If you’re cooking a turkey or chicken, check the temperature in the bird’s thigh right near the breast. It’s easy to find the perfect spot by pushing the probe in until it hits the bone, then drawing the probe back a couple of inches.
For a large, boneless roast or ham, slide the thermometer’s probe into the thickest section of meat, avoiding any gristle or fat.
When checking hamburgers or thin cuts of meat, push the probe in sideways.
Once the probe is positioned correctly, leave it in place until you have your reading. Even an instant-read thermometer takes a few seconds to reach peak temperature.
Remember that meat continues to cook for up to 10 minutes after you remove it from the oven or grill, so adjust your cooking time if necessary.
An inaccurate thermometer isn’t useful, but how do you know if yours is accurate or not? The answer: you should calibrate your thermometer before its first use and then at least yearly — or anytime the thermometer is dropped or otherwise treated roughly.
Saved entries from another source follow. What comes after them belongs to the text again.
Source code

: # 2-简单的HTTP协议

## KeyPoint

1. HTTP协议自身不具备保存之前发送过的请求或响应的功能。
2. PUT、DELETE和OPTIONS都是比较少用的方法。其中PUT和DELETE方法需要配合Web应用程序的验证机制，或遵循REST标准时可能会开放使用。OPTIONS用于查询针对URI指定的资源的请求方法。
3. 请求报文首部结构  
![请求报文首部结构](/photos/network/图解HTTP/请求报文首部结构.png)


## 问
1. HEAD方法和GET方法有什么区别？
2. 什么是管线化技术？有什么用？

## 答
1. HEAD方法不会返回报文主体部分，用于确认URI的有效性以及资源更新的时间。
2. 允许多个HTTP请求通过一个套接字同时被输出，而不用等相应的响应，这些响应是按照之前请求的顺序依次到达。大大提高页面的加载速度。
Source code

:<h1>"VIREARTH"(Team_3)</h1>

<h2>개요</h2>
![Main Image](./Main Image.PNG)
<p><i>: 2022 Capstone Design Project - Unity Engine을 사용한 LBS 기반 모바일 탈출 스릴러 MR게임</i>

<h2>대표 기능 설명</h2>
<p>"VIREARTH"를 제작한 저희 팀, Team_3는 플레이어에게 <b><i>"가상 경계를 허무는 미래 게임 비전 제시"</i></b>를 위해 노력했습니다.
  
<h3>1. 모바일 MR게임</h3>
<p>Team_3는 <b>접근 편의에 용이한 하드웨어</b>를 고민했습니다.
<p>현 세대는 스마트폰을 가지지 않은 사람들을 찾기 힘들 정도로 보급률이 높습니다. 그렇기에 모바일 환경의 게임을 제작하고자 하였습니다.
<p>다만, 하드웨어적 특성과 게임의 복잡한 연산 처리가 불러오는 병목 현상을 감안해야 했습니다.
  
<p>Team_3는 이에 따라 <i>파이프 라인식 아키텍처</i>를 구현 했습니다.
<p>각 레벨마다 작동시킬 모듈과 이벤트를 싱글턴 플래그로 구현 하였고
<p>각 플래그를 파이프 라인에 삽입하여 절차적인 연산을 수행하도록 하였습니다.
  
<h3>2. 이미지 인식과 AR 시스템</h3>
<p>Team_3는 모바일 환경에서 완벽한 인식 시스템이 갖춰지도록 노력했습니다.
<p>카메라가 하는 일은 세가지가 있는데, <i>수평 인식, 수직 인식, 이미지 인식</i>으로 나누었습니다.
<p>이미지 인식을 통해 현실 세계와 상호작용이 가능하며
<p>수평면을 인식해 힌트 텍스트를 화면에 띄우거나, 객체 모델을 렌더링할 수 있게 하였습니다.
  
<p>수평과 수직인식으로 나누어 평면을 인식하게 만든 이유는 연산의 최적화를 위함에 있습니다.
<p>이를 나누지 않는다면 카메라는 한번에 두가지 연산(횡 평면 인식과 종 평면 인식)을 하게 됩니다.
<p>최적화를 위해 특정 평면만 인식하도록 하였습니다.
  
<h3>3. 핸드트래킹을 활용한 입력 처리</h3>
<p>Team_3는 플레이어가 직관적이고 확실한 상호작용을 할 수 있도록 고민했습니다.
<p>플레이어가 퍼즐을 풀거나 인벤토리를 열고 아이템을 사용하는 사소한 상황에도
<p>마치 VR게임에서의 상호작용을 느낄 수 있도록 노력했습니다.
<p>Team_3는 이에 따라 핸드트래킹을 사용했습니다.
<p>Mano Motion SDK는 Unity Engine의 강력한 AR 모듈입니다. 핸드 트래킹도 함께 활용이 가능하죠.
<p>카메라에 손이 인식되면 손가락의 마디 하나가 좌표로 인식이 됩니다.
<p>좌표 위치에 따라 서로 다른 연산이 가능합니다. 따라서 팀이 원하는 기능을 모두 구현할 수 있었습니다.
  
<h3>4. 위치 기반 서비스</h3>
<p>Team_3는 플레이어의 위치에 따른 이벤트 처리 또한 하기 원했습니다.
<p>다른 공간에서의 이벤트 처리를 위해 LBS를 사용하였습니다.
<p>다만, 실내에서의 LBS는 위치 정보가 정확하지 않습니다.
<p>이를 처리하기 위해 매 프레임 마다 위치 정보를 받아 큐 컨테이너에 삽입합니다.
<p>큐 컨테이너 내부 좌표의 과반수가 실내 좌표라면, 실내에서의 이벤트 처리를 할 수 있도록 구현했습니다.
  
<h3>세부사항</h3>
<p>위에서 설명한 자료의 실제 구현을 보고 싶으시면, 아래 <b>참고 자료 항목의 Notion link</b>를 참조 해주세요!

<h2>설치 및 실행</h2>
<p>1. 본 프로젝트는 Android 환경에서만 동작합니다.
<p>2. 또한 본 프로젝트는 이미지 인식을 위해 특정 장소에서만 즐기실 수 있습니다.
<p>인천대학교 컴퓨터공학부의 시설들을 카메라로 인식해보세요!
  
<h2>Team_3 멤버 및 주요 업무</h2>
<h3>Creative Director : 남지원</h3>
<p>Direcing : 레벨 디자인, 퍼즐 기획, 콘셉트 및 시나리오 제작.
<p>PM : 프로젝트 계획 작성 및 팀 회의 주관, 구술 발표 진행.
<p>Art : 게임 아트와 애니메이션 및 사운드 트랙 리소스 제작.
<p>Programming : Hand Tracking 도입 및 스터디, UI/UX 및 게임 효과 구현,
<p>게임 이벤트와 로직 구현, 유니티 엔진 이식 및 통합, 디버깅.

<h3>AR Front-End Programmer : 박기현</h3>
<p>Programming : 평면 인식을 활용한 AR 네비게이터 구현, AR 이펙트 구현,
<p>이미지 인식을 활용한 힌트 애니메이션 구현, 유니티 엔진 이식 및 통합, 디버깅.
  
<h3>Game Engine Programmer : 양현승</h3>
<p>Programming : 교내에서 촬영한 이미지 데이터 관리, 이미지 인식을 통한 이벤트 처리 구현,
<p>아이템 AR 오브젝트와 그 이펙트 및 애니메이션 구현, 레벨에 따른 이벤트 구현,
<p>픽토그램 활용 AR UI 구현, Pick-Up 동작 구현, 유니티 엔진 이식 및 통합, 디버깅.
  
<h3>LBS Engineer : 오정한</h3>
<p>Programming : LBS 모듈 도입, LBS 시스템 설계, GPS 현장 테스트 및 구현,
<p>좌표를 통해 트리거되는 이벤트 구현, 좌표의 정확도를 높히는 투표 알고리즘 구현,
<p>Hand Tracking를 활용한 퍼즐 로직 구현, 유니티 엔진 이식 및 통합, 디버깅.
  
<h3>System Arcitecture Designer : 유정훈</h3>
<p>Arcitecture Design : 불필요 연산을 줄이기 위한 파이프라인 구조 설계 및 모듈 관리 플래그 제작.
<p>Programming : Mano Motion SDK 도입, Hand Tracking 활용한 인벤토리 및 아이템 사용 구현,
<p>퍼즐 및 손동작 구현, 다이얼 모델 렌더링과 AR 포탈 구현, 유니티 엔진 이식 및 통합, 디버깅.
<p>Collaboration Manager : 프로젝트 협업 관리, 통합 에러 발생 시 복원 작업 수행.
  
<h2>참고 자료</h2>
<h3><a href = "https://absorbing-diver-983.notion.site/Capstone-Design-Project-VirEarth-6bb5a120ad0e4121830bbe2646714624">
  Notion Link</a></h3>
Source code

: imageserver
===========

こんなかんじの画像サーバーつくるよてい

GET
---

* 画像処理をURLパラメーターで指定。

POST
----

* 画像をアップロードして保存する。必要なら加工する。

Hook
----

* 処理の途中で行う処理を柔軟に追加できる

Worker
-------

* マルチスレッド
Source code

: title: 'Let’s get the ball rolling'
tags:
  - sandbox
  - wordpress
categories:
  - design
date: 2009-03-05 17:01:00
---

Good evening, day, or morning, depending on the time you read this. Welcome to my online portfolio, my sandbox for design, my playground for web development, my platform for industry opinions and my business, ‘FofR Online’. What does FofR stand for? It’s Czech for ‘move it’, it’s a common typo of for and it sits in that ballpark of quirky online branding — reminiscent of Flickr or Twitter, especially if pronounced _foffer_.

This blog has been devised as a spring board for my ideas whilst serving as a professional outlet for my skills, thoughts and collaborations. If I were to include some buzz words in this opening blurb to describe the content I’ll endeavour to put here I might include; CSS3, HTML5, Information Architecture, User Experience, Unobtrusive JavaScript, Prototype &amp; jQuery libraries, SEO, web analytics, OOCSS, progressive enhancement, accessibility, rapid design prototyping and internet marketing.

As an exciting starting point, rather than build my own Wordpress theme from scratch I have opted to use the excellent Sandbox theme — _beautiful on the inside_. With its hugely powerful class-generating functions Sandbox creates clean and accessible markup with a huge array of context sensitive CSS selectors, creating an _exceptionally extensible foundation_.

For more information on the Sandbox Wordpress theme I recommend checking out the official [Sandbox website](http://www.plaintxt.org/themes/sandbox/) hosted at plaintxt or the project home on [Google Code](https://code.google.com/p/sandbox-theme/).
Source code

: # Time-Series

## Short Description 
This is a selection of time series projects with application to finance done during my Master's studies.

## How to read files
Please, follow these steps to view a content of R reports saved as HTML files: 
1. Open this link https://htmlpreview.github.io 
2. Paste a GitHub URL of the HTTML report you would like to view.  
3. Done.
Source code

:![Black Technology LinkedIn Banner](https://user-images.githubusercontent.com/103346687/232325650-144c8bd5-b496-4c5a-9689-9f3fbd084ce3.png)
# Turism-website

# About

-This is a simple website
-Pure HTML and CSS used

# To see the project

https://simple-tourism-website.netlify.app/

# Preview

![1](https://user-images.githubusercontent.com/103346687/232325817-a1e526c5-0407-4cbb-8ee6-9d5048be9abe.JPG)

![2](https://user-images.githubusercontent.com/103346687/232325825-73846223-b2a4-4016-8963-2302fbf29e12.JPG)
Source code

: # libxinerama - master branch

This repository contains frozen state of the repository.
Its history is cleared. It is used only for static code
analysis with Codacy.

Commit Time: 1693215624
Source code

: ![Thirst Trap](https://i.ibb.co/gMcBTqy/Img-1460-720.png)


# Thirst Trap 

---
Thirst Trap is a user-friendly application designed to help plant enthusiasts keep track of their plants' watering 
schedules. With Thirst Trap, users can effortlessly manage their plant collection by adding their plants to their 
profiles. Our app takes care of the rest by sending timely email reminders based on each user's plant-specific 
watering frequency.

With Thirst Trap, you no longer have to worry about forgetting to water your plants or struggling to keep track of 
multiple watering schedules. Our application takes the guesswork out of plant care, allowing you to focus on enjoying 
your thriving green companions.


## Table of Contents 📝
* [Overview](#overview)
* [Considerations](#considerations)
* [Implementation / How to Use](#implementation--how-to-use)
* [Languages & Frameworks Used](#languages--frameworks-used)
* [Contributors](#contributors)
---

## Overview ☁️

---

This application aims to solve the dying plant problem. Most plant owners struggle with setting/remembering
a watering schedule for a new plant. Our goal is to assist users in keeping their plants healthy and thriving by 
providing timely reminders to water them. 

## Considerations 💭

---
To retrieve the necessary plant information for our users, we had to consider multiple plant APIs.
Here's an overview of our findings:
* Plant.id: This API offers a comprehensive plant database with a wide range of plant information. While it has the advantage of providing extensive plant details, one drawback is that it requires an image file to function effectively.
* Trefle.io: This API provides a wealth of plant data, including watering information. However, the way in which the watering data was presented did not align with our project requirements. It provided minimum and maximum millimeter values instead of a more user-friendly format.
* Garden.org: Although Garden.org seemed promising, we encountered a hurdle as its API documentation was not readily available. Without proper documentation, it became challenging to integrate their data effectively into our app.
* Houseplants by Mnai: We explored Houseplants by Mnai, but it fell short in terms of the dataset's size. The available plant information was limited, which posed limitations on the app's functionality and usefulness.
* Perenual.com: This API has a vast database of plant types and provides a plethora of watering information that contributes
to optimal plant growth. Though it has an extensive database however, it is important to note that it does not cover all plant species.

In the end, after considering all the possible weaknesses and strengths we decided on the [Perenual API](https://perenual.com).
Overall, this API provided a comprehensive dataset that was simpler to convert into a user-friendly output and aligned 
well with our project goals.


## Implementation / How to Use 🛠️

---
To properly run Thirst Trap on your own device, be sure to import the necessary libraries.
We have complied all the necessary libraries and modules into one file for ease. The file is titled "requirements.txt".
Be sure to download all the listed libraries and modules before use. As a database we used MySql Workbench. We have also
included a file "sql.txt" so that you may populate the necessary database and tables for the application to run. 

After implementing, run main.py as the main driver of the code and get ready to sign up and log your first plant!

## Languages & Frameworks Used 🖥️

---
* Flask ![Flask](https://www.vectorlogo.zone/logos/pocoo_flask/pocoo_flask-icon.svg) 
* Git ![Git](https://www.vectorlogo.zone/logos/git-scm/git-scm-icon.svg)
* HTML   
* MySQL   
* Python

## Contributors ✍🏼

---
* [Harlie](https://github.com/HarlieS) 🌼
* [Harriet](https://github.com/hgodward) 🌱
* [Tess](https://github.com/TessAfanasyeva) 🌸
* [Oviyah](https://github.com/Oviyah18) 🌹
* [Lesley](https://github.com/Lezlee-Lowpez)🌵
Start by dipping the thermometer probe into a glass filled with ice and water. You should get a reading within a couple of degrees of 32°F.
Next, dunk your thermometer into a pot of boiling water. The reading should be within a degree or two of 212°F.
If your thermometer is out of calibration, follow the manufacturer’s guidelines for recalibrating it. If your thermometer does not allow recalibrations, it’s time to buy a new one.
As you approach the meat’s internal center, your thermometer’s reading may dip down. This is normal. You want to make sure the coolest part of the meat is within the safe temperature range before you consume it.
A meat thermometer and a candy thermometer are two different things. If you want to use a meat thermometer to make candy, first make sure the temperature goes high enough for your candy recipe.
Just about every professional chef and top cooking website recommend digital meat thermometers over analog meat thermometers, as digital devices tend to be far more accurate.
For accurate (and safe) cooking results, don’t forget to calibrate your meat thermometer when you first buy it and at regular intervals after that.
Sanitization is very important when it comes to meat thermometers. Sanitize your meat thermometer before use, after use, and in-between uses if you’re switching the thermometer from one dish to another.
Salmonella is a foodborne illness that you can contract by eating undercooked meat. The CDC of the U.S. tells us that approximately 380 Americans die per year of salmonella poisoning.
Trichinella spiralis is a worm larva found in some undercooked game and pork. Ingesting this larva causes Trichinosis, an illness that involves gastrointestinal issues and other symptoms. The severity of Trichinosis may be affected by how much of the larvae are ingested.
Wash your thermometer’s probe by hand with gentle dishwashing soap and warm water after every use. Few are safe for the dishwasher.
If you’re cooking stuffing inside a turkey, both the turkey and the stuffing need to reach at least 165°F before they are safe to eat.